It began as the typical nightmare of so many parents, but concluded with an unsettling twist: Danny, age 3, had made his way through the door, down to the building’s lobby and out onto the lively sidewalks of Manhattan. By the time Hannah Brown found her son, in a shop near her Upper West Side building, she was beside herself. But Danny? He registered no concern.
The experience served as one of several wakeup calls that Danny was different from other children, that Hannah’s first-born child — though he spoke some full sentences even at the age of 1, though he liked to cuddle, loved to hug — was, in fact, autistic. The experience also informs an introductory scene in Hannah’s debut novel, “If I Could Tell You,” just published last month by Vantage Point Books.

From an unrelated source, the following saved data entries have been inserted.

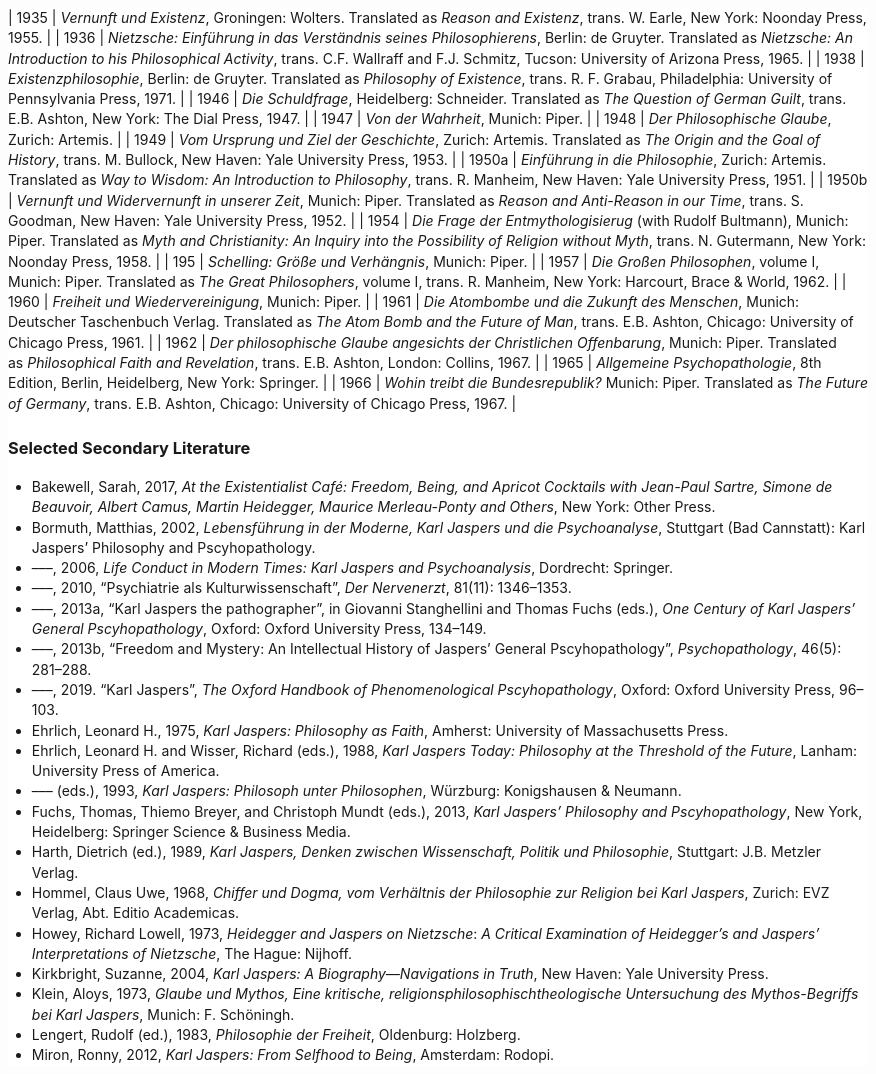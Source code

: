 | 1935 | *Vernunft und Existenz*, Groningen: Wolters. Translated as *Reason and Existenz*, trans. W. Earle, New York: Noonday Press, 1955. |
| 1936 | *Nietzsche: Einführung in das Verständnis seines Philosophierens*, Berlin: de Gruyter. Translated as *Nietzsche: An Introduction to his Philosophical Activity*, trans. C.F. Wallraff and F.J. Schmitz, Tucson: University of Arizona Press, 1965. |
| 1938 | *Existenzphilosophie*, Berlin: de Gruyter. Translated as *Philosophy of Existence*, trans. R. F. Grabau, Philadelphia: University of Pennsylvania Press, 1971. |
| 1946 | *Die Schuldfrage*, Heidelberg: Schneider. Translated as *The Question of German Guilt*, trans. E.B. Ashton, New York: The Dial Press, 1947. |
| 1947 | *Von der Wahrheit*, Munich: Piper. |
| 1948 | *Der Philosophische Glaube*, Zurich: Artemis. |
| 1949 | *Vom Ursprung und Ziel der Geschichte*, Zurich: Artemis. Translated as *The Origin and the Goal of History*, trans. M. Bullock, New Haven: Yale University Press, 1953. |
| 1950a | *Einführung in die Philosophie*, Zurich: Artemis. Translated as *Way to Wisdom: An Introduction to Philosophy*, trans. R. Manheim, New Haven: Yale University Press, 1951. |
| 1950b | *Vernunft und Widervernunft in unserer Zeit*, Munich: Piper. Translated as *Reason and Anti-Reason in our Time*, trans. S. Goodman, New Haven: Yale University Press, 1952. |
| 1954 | *Die Frage der Entmythologisierug* (with Rudolf Bultmann), Munich: Piper. Translated as *Myth and Christianity: An Inquiry into the Possibility of Religion without Myth*, trans. N. Gutermann, New York: Noonday Press, 1958. |
| 195 | *Schelling: Größe und Verhängnis*, Munich: Piper. |
| 1957 | *Die Großen Philosophen*, volume I, Munich: Piper. Translated as *The Great Philosophers*, volume I, trans. R. Manheim, New York: Harcourt, Brace & World, 1962. |
| 1960 | *Freiheit und Wiedervereinigung*, Munich: Piper. |
| 1961 | *Die Atombombe und die Zukunft des Menschen*, Munich: Deutscher Taschenbuch Verlag. Translated as *The Atom Bomb and the Future of Man*, trans. E.B. Ashton, Chicago: University of Chicago Press, 1961. |
| 1962 | *Der philosophische Glaube angesichts der Christlichen Offenbarung*, Munich: Piper. Translated as *Philosophical Faith and Revelation*, trans. E.B. Ashton, London: Collins, 1967. |
| 1965 | *Allgemeine Psychopathologie*, 8th Edition, Berlin, Heidelberg, New York: Springer. |
| 1966 | *Wohin treibt die Bundesrepublik?* Munich: Piper. Translated as *The Future of Germany*, trans. E.B. Ashton, Chicago: University of Chicago Press, 1967. |

### Selected Secondary Literature

* Bakewell, Sarah, 2017, *At the Existentialist Café: Freedom, Being, and Apricot Cocktails with Jean-Paul Sartre, Simone de Beauvoir, Albert Camus, Martin Heidegger, Maurice Merleau-Ponty and Others*, New York: Other Press.
* Bormuth, Matthias, 2002, *Lebensführung in der Moderne, Karl Jaspers und die Psychoanalyse*, Stuttgart (Bad Cannstatt): Karl Jaspers’ Philosophy and Pscyhopathology.
* –––, 2006, *Life Conduct in Modern Times: Karl Jaspers and Psychoanalysis*, Dordrecht: Springer.
* –––, 2010, “Psychiatrie als Kulturwissenschaft”, *Der Nervenerzt*, 81(11): 1346–1353.
* –––, 2013a, “Karl Jaspers the pathographer”, in Giovanni Stanghellini and Thomas Fuchs (eds.), *One Century of Karl Jaspers’ General Pscyhopathology*, Oxford: Oxford University Press, 134–149.
* –––, 2013b, “Freedom and Mystery: An Intellectual History of Jaspers’ General Pscyhopathology”, *Psychopathology*, 46(5): 281–288.
* –––, 2019. “Karl Jaspers”, *The Oxford Handbook of Phenomenological Pscyhopathology*, Oxford: Oxford University Press, 96–103.
* Ehrlich, Leonard H., 1975, *Karl Jaspers: Philosophy as Faith*, Amherst: University of Massachusetts Press.
* Ehrlich, Leonard H. and Wisser, Richard (eds.), 1988, *Karl Jaspers Today: Philosophy at the Threshold of the Future*, Lanham: University Press of America.
* ––– (eds.), 1993, *Karl Jaspers: Philosoph unter Philosophen*, Würzburg: Konigshausen & Neumann.
* Fuchs, Thomas, Thiemo Breyer, and Christoph Mundt (eds.), 2013, *Karl Jaspers’ Philosophy and Pscyhopathology*, New York, Heidelberg: Springer Science & Business Media.
* Harth, Dietrich (ed.), 1989, *Karl Jaspers, Denken zwischen Wissenschaft, Politik und Philosophie*, Stuttgart: J.B. Metzler Verlag.
* Hommel, Claus Uwe, 1968, *Chiffer und Dogma, vom Verhältnis der Philosophie zur Religion bei Karl Jaspers*, Zurich: EVZ Verlag, Abt. Editio Academicas.
* Howey, Richard Lowell, 1973, *Heidegger and Jaspers on Nietzsche*: *A Critical Examination of Heidegger’s and Jaspers’ Interpretations of Nietzsche*, The Hague: Nijhoff.
* Kirkbright, Suzanne, 2004, *Karl Jaspers: A Biography—Navigations in Truth*, New Haven: Yale University Press.
* Klein, Aloys, 1973, *Glaube und Mythos, Eine kritische, religionsphilosophischtheologische Untersuchung des Mythos-Begriffs bei Karl Jaspers*, Munich: F. Schöningh.
* Lengert, Rudolf (ed.), 1983, *Philosophie der Freiheit*, Oldenburg: Holzberg.
* Miron, Ronny, 2012, *Karl Jaspers: From Selfhood to Being*, Amsterdam: Rodopi.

“In 1999, no one really knew what autism is,” says Hannah, who moved to Israel with her Israeli husband more than a decade ago. A former columnist for The New York Post and a current media critic for The Jerusalem Post, Hannah turned to fiction to write about what she calls “the most dramatic thing in my life — autism,” believing the genre would allow her to show “a whole broad range of what it’s like to raise a kid with autism.”
In her novel, Hannah (no relation) draws much from life. She really knows a little boy who compulsively draws accordions, but can’t tolerate their music. She really knew a little boy (her own) who referred to his bald baby brother as “Moon,” despite the commonly held conviction that autistic children lack imagination.
“If I Could Tell You” chronicles the experiences of four New York mothers (two of them Jewish) as they explore various treatments for their newly diagnosed sons, as their marriages and careers falter, and as their friendships with one another grow. Released to coincide with National Autism Month, when the media casts a spotlight on autism spectrum disorders, “If I Could Tell You” offers a rare glimpse into that disorienting first year that follows diagnosis.
But the novel is also a compelling read for any parent of young children; and perhaps especially so for New York City parents entrenched in a culture of early intervention, of worrying and wondering about a young child’s slightly awkward gait, apparent delay in reading skills or difficulty transitioning from one activity to the next without a tantrum.
Of course, for many readers, the book mirrors reality. Last month, the Centers for Disease Control released astonishing statistics: one in 88 children were diagnosed with autism spectrum disorder in 2008, compared to one in 150 in 2000. Among boys, the numbers are even more staggering, with one in 54 diagnosed in 2008.
Hannah, a petite woman with an understated demeanor and a warm smile, grew up in a secular household on Manhattan’s Upper West Side, the daughter of two journalists. Now divorced, and raising Danny and his younger brother Rafi in Jerusalem, Hannah crafted her book over the last four years, her fingers flying over the laptop keys during Danny’s treatments, or while her boys played basketball. Hannah says that Danny, now 15, has a low tolerance for deviations in routine, but he’s affectionate and talkative, and possesses a quirky sense of humor.
It is just a few weeks before Passover when we talk, and I ask if the themes of the holiday — of bondage and liberation — might relate in some way to parenting an autistic child? “The four sons,” Hannah replies, “can be seen as a kind of model of inclusion. I don’t think of Danny as the simple son, but as the one who doesn’t know enough to ask (or who can’t ask).”
She speaks openly, respectfully, but I can’t help but imagine that she’d be much more at ease if she were the one asking the questions. With a no-nonsense tone, she notes that almost every friend with an autistic child is also a single mom. Dating can be a challenge. “If you say, ‘I have an autistic child,’” she says, smiling wryly, “it’s worse than saying, ‘I’m an HIV crack addict living with 30 cats.’ ”
Of course, for those whose lives aren’t directly touched by autism, conversations can be tricky to navigate. “If I Could Tell You” provides an entertaining — and welcome — entry to this rapidly growing world.
Many parents will relate to the novel’s depictions of self-righteous therapists, meddling grandparents and the inevitable rivalry between mothers — or, as the mother, Anne, a Barnard professor on leave, calls it, the “unbidden spurt of competitiveness.”
As Ruthie, the spirited Israeli character and mother of an autistic teen, reminds us, mothers of autistic kids care for their offspring as much as any mother loves her child. Autism, she reflects, can mean a life filled with love.